The Crossing (China, 2018)

Debut features rarely come more confident than The Crossing, which sees director Bai Xue telling the story of a rookie smuggler without breaking a sweat. Focusing on a shy teenager who is lured into using her daily border crossing between Hong Kong and Shenzhen to illegally transport iPhones in order to make some quick cash, it fuses the concerns of China’s independent sector with the vivid aesthetic of global youth cinema to tantalizing effect.

16-year old Pei (Huang Yao) is a danfei (children born out of a Hong Kong-Chinese marriage) who lives with her hard-partying mother (Ni Hongjie) in the southeastern port city of Shenzhen but travels by express train to attend high school in Hong Kong where her father (Kai Chi Liu) scrapes a living as a security guard. Despite not having the generous allowances of her frivolous classmates, Pei has access to the Hong Kong high life through her friendship with Jo (Carmen Soup) who wants them to spend the upcoming holiday period at an exclusive spa resort in Japan. Pei tries to raise the money for the trip through a part-time waitressing job but a more lucrative opportunity comes through Jo’s boyfriend Hao (Sunny Sun) who is part of a black market organization that smuggles the latest iPhones into the Mainland.

Being a member of the gang, which is presided over with matriarchal authority by Sister Hua (Elena Kong), bolsters Pei’s confidence. It also constitutes one of the film’s many ‘crossings’. She morphs from quiet schoolgirl to sly criminal, able to deal with tricky situations on the fly and willing to take her assignments to the next level. Pei goes from carrying a few iPhones in her bag to having a dozen or so taped to her body by Hao whose protective – and romantic – instincts are rebuffed by the new recruit as her sense of independence grows.

In terms of style and pacing, The Crossing owes much to Sofia Coppola. Bai captures the teenage perspective through handheld camerawork and a relatively casual, low-stakes approach to criminality while editor Matthieu Laclau provides elliptical montages that dynamically mix smuggling runs with youthful pursuits. She’s also similarly keen on music cues and employs them here – along with a freeze frame – whenever Pei makes a significant choice (or crossing). It’s a motif that could take one out of the film but instead pointedly evokes the teenage mindset that gives the energetic proceedings their distinctive tempo.
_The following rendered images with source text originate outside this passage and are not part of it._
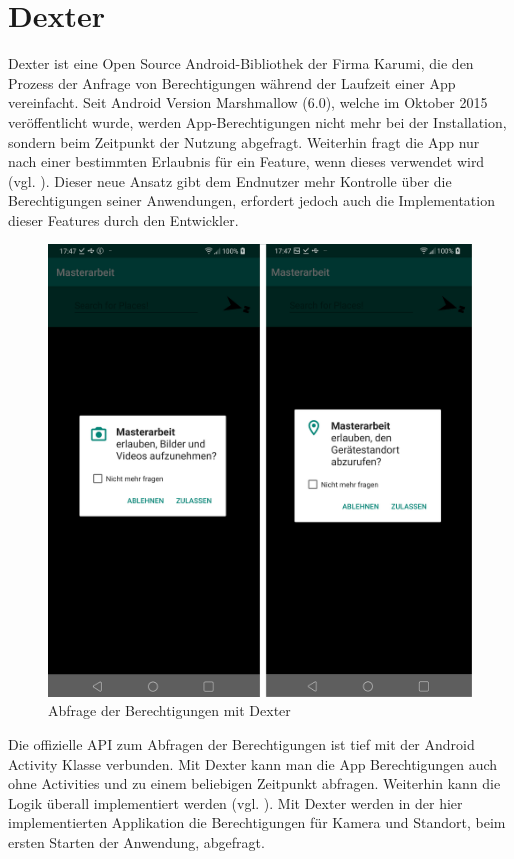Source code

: \section{Dexter}

Dexter ist eine Open Source Android-Bibliothek der Firma Karumi, die den Prozess der Anfrage von Berechtigungen während der Laufzeit einer App vereinfacht. Seit Android Version Marshmallow (6.0), welche im Oktober 2015 veröffentlicht wurde, werden App-Berechtigungen nicht mehr bei der Installation, sondern beim Zeitpunkt der Nutzung abgefragt. Weiterhin fragt die App nur nach einer bestimmten Erlaubnis für ein Feature, wenn dieses verwendet wird (vgl. \cite{marshmallow}). Dieser neue Ansatz gibt dem Endnutzer mehr Kontrolle über die Berechtigungen seiner Anwendungen, erfordert jedoch auch die Implementation dieser Features durch den Entwickler. 

\begin{figure}[H]
	\centering
	\includegraphics[scale=0.14]{request.png}
	\caption{Abfrage der Berechtigungen mit Dexter}
\end{figure} 

Die offizielle API zum Abfragen der Berechtigungen ist tief mit der Android \glqq Activity\grqq{} Klasse verbunden. Mit Dexter kann man die App Berechtigungen auch ohne Activities und zu einem beliebigen Zeitpunkt abfragen. Weiterhin kann die Logik überall implementiert werden (vgl. \cite{dexter}). Mit Dexter werden in der hier implementierten Applikation die Berechtigungen für Kamera und Standort, beim ersten Starten der Anwendung, abgefragt.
However, the film can also be taken as a cousin of Nattawut Poonpiriya’s slick youth caper Bad Genius (2017) in which a prodigiously gifted female high school student helps her more affluent classmates cheat their way through exams. Both focus on smart, level-headed female protagonists who get drawn into risk-tasking for financial reasons only to double down after initial success out of frustration with a system that limits their options based on class or gender grounds.

As with Chutimon Chuengcharoensukying’s star-making performance in Bad Genius, lead actress Huang is utterly terrific here, transforming more through manner than appearance (she spends most of the film in the school uniform that makes Pei such an effective mule) and indicates a series of internal decision-making processes that relate as much to issues of identity as practical matters. After her first smuggling experience, Pei sets out the batch of iPhones and turns them on, transfixed by the blue-white light emitting from the screens. Unperturbed by society’s commoditization, she is willingly sucked in for the ride and Huang’s nuanced performance ensures the audience tags along without passing judgment.
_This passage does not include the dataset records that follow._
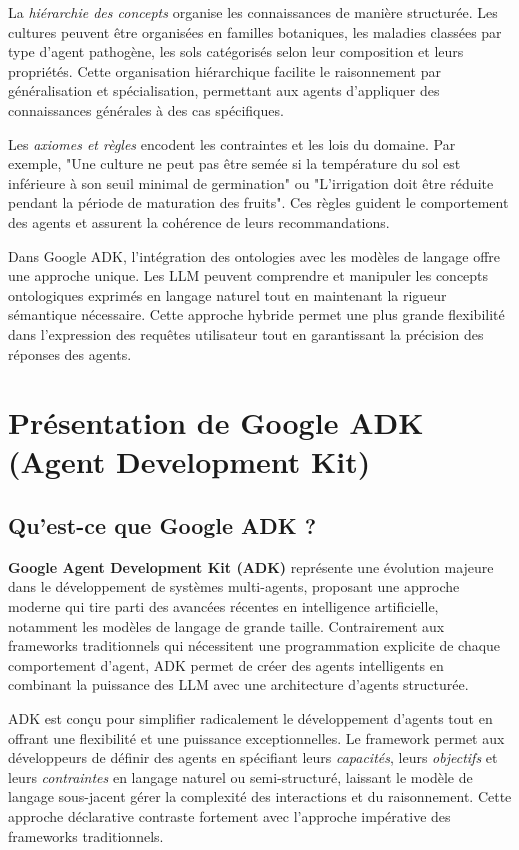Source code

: La \emph{hiérarchie des concepts} organise les connaissances de manière structurée. Les cultures peuvent être organisées en familles botaniques, les maladies classées par type d'agent pathogène, les sols catégorisés selon leur composition et leurs propriétés. Cette organisation hiérarchique facilite le raisonnement par généralisation et spécialisation, permettant aux agents d'appliquer des connaissances générales à des cas spécifiques.

Les \emph{axiomes et règles} encodent les contraintes et les lois du domaine. Par exemple, "Une culture ne peut pas être semée si la température du sol est inférieure à son seuil minimal de germination" ou "L'irrigation doit être réduite pendant la période de maturation des fruits". Ces règles guident le comportement des agents et assurent la cohérence de leurs recommandations.

Dans Google ADK, l'intégration des ontologies avec les modèles de langage offre une approche unique. Les LLM peuvent comprendre et manipuler les concepts ontologiques exprimés en langage naturel tout en maintenant la rigueur sémantique nécessaire. Cette approche hybride permet une plus grande flexibilité dans l'expression des requêtes utilisateur tout en garantissant la précision des réponses des agents.

\section{Présentation de Google ADK (Agent Development Kit)}

\subsection{Qu'est-ce que Google ADK ?}

\textbf{Google Agent Development Kit (ADK)} représente une évolution majeure dans le développement de systèmes multi-agents, proposant une approche moderne qui tire parti des avancées récentes en intelligence artificielle, notamment les modèles de langage de grande taille. Contrairement aux frameworks traditionnels qui nécessitent une programmation explicite de chaque comportement d'agent, ADK permet de créer des agents intelligents en combinant la puissance des LLM avec une architecture d'agents structurée.

ADK est conçu pour simplifier radicalement le développement d'agents tout en offrant une flexibilité et une puissance exceptionnelles. Le framework permet aux développeurs de définir des agents en spécifiant leurs \emph{capacités}, leurs \emph{objectifs} et leurs \emph{contraintes} en langage naturel ou semi-structuré, laissant le modèle de langage sous-jacent gérer la complexité des interactions et du raisonnement. Cette approche déclarative contraste fortement avec l'approche impérative des frameworks traditionnels.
Huang subsequently conveys Pei’s contradictions and realizations. The fledgling smuggler enjoys the camaraderie of the gang and finds a mother figure in Sister Hua, sitting by her side during gambling sessions despite chiding her actual mother for the same pastime. However, Sister Hua demonstrates an independence that her mother, who relies on a string of suitors, lacks. With the seemingly impossible task of accumulating the holiday funds taken care of and therefore rendered trivial, Pei starts to see a bigger picture. She actively challenges patriarchal expectations while Jo complains that her father won’t send her overseas for further study as he only expects her to become a Hong Kong housewife but remains fiercely possessive of Hao who she suspects is seeing someone else.

In a film that flits quickly between dialects and places, Bai clearly defines Hong Kong and Shenzhen. While the former is often seen in lively, abundantly colorful exteriors, the latter is mostly represented by the static interiors of Pei’s high-rise apartment, which looks out to a smoggy skyline. Even with Hong Kong in Beijing’s political grip, its appeal to Mainland teenagers seeking escapism is undiminished. With her perceptive take on a protagonist who exists somewhere in-between, Bai has established herself as an exciting talent.